### WHAT THE TASK REQUIRES
Search the listing for the word "Strategy" and copy every line where it turns up.

### PROVIDED MATERIAL
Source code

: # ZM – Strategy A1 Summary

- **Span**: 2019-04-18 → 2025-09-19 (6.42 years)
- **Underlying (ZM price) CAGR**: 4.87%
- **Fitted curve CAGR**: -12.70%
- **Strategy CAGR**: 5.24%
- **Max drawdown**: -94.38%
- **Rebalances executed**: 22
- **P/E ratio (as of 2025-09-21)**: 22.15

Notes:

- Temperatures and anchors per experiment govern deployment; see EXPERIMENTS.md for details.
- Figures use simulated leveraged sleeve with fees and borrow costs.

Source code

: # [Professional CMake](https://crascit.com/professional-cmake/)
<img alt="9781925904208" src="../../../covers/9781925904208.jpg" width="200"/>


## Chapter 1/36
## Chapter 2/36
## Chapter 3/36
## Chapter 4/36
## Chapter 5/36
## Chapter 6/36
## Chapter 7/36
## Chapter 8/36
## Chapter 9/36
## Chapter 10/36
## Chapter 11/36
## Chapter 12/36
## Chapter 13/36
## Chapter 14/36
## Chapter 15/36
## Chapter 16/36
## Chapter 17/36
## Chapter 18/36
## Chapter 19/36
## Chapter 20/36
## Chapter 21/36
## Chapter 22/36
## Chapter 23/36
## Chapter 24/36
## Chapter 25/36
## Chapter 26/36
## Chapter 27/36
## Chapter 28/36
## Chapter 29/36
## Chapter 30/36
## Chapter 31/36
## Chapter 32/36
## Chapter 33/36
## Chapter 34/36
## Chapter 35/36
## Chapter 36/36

### ANSWER BELOW
: # ZM – Strategy A1 Summary
- **Strategy CAGR**: 5.24%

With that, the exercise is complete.